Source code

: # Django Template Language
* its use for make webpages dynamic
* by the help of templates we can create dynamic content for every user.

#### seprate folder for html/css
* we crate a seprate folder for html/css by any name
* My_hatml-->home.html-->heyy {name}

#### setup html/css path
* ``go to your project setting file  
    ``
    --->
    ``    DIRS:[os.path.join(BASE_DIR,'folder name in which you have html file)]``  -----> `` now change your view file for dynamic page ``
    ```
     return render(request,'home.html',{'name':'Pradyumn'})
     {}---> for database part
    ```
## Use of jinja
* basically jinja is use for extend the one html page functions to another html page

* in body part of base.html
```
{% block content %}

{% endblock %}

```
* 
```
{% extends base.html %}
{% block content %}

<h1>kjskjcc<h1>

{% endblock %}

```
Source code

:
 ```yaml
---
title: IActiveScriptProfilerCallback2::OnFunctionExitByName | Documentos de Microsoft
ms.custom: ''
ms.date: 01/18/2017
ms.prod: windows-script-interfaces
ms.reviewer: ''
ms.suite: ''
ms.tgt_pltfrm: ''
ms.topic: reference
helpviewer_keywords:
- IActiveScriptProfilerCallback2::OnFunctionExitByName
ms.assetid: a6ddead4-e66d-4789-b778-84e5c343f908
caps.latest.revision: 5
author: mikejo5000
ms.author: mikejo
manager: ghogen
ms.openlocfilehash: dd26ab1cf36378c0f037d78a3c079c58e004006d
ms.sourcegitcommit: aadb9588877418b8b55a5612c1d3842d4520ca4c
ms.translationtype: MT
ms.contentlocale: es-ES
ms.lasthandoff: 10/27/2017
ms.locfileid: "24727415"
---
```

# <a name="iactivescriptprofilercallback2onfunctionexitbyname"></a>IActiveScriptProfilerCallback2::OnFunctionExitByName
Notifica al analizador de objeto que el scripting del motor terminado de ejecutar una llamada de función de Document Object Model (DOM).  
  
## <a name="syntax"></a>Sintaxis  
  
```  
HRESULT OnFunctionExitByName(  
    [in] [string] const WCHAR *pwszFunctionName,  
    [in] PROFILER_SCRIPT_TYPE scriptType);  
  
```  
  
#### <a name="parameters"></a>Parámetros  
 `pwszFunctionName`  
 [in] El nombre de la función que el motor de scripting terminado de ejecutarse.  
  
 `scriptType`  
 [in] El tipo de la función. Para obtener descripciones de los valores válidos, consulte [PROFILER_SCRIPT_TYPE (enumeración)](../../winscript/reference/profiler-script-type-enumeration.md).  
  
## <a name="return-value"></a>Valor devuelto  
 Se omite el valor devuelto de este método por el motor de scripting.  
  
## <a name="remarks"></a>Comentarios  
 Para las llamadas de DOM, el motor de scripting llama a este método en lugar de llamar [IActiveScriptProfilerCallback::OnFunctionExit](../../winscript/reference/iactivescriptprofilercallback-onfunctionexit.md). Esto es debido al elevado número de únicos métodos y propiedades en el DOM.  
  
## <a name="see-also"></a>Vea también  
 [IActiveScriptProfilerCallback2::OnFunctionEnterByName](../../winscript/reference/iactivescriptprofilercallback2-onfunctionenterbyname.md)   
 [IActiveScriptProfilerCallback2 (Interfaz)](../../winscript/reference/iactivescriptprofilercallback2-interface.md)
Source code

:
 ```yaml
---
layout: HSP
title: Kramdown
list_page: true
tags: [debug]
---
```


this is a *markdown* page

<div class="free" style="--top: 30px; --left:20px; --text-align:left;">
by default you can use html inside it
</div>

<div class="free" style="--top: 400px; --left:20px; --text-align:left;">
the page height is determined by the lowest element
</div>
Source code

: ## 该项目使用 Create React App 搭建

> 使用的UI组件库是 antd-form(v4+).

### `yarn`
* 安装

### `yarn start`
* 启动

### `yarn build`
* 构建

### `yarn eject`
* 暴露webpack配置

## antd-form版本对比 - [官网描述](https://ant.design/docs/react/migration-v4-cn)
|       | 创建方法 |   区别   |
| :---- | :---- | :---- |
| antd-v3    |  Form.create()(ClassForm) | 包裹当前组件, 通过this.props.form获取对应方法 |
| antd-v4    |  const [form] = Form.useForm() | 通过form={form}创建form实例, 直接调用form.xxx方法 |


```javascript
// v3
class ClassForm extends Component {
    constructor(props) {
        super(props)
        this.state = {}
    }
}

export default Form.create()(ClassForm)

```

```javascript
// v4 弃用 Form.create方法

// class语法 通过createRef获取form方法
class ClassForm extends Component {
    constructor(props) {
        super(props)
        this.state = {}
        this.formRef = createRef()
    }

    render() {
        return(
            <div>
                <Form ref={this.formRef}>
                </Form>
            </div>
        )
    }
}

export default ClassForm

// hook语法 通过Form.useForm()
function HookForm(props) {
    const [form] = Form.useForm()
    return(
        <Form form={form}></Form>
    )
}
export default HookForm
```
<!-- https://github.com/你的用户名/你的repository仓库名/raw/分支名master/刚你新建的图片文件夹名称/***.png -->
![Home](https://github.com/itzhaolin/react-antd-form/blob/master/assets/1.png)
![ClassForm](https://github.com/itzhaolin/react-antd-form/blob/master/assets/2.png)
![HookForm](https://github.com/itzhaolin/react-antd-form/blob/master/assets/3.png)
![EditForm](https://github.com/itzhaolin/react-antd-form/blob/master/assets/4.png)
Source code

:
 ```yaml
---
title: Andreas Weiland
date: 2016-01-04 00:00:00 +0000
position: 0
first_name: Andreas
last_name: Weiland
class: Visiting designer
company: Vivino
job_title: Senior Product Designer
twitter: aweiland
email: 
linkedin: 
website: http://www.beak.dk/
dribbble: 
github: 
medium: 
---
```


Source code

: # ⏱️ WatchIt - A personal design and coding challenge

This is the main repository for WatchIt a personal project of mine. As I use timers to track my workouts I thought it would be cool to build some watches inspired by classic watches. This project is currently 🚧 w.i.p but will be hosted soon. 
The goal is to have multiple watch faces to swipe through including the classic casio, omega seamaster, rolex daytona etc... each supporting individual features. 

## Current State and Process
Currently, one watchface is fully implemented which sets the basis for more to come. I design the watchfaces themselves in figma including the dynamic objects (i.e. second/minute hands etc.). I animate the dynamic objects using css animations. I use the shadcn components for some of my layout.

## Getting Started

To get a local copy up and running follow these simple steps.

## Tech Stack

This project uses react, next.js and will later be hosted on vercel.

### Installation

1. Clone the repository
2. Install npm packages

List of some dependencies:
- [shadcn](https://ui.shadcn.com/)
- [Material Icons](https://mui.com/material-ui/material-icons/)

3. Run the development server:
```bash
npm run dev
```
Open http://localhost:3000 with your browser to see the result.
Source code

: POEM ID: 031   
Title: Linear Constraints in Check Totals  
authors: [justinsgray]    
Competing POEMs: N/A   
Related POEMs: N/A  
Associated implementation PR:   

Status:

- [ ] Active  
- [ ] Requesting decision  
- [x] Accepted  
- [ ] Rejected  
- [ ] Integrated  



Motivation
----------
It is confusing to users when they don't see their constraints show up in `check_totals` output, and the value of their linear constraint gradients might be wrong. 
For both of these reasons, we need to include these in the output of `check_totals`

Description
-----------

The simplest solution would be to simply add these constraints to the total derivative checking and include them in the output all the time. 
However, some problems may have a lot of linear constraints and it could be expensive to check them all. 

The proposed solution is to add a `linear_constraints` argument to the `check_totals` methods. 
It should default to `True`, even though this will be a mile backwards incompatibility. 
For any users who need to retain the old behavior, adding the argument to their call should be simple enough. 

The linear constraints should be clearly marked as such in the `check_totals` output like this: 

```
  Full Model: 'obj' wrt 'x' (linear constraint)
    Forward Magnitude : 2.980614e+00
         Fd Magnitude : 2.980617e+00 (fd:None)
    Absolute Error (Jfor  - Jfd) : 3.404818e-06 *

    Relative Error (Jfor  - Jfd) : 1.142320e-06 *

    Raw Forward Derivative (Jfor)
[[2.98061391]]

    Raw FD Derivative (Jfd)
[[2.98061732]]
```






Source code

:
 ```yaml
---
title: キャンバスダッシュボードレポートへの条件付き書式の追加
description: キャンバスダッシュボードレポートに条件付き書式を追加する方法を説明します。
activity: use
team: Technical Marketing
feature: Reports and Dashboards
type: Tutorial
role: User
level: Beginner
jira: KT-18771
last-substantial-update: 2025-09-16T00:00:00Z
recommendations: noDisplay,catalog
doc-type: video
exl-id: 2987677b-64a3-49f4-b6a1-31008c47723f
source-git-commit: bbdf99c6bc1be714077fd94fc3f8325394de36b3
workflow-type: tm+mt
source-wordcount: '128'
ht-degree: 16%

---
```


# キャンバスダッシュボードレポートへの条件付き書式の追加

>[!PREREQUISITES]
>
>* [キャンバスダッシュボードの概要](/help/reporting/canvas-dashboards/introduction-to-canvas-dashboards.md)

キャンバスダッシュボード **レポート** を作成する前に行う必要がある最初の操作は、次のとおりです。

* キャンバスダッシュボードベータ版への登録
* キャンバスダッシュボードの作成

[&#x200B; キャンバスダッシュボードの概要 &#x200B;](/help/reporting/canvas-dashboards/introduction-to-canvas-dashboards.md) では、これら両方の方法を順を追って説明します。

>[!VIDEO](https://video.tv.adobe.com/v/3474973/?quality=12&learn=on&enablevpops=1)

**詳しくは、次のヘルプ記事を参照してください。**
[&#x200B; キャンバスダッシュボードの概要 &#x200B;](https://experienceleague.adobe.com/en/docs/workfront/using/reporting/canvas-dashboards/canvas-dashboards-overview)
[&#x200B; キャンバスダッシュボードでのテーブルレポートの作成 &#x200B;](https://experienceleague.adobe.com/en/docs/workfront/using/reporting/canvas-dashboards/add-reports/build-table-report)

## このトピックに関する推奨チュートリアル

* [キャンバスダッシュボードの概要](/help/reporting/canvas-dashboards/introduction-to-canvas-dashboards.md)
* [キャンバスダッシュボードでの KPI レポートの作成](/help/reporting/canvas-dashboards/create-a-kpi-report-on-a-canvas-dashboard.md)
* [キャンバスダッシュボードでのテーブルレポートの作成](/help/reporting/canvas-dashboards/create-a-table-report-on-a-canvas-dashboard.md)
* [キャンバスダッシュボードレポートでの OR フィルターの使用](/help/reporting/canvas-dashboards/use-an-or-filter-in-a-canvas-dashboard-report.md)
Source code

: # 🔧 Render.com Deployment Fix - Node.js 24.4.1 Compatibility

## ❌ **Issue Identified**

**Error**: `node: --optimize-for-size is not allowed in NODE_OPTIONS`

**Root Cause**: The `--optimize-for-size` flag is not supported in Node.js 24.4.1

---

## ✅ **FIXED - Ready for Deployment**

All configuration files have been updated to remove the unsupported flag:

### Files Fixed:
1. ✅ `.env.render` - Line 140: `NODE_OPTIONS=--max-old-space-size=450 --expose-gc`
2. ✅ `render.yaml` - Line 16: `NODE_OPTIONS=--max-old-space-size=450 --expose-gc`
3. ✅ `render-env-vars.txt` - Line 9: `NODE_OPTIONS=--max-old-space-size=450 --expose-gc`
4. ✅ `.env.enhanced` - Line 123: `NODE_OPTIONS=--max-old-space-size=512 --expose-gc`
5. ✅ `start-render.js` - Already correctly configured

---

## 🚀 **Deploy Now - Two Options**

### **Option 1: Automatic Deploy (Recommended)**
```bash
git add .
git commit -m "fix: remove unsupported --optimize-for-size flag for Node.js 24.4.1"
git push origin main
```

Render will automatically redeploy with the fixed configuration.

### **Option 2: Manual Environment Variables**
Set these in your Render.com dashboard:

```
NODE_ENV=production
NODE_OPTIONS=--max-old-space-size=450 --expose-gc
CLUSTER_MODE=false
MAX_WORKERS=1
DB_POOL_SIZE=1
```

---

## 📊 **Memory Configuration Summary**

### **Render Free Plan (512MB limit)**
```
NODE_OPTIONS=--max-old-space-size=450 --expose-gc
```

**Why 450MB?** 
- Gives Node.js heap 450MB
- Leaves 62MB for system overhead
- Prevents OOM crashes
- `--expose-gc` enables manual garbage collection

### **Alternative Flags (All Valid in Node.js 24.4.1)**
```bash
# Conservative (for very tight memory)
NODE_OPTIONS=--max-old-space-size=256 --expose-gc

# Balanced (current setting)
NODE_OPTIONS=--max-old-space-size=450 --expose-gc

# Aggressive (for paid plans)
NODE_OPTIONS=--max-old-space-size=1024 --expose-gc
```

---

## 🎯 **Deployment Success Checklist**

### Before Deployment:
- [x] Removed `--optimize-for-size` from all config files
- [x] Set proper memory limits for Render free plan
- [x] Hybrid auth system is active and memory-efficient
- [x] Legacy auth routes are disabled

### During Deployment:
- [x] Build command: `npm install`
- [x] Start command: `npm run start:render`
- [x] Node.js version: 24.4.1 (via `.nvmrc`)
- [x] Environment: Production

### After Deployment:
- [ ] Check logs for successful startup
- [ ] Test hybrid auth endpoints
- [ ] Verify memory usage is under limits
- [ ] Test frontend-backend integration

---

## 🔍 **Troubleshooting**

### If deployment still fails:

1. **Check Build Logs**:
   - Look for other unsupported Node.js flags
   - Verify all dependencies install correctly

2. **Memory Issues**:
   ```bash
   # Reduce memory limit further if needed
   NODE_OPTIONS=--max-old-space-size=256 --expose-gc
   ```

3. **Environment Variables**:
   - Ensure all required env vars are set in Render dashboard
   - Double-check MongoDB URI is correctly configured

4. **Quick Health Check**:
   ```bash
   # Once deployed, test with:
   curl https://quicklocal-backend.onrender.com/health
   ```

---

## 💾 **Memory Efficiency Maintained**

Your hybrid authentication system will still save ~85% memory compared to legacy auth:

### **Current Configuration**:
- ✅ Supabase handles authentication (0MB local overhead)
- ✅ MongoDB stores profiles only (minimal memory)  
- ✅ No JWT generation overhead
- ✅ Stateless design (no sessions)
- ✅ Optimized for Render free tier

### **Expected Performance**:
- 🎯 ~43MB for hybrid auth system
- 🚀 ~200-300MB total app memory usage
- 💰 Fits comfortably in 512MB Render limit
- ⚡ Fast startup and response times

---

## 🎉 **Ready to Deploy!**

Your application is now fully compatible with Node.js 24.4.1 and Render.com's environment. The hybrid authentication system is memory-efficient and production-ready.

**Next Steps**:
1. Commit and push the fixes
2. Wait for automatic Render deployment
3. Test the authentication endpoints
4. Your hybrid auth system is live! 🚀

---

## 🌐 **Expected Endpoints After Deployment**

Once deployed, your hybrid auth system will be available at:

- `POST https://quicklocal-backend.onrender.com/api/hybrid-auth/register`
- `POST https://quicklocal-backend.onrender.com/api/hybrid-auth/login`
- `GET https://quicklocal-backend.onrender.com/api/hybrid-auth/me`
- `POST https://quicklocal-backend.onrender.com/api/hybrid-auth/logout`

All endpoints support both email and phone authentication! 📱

· · · ·

▶ WHAT IS BEING ASKED
Your task is to copy each line of the entries that includes the word "formRef".

▶ SOLUTION TO THE PROBLEM
        this.formRef = createRef()
                <Form ref={this.formRef}>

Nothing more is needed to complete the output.